**Exercise description:** Below are some records. Copy every line in them that holds "Original".

[Entries taken from a collection]
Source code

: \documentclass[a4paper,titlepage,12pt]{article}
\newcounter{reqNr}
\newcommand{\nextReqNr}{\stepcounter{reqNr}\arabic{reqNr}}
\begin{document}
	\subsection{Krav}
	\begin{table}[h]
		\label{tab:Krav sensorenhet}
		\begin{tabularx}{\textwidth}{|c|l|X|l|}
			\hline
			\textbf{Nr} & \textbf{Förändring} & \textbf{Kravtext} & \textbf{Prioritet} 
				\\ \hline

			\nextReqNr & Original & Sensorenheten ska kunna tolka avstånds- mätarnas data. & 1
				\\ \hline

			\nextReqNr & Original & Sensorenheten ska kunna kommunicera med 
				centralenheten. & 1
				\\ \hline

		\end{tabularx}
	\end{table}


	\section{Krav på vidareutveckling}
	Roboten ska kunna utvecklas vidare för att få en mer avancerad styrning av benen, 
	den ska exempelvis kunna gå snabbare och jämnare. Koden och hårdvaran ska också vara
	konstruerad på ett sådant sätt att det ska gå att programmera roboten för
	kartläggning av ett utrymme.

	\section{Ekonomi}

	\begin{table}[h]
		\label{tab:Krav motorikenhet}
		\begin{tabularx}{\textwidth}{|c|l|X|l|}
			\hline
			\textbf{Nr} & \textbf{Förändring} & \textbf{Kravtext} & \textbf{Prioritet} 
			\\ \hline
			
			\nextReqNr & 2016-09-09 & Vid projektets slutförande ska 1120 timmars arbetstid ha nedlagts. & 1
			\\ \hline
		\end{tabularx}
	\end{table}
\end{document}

**Answer to the problem:**
			\nextReqNr & Original & Sensorenheten ska kunna tolka avstånds- mätarnas data. & 1
			\nextReqNr & Original & Sensorenheten ska kunna kommunicera med 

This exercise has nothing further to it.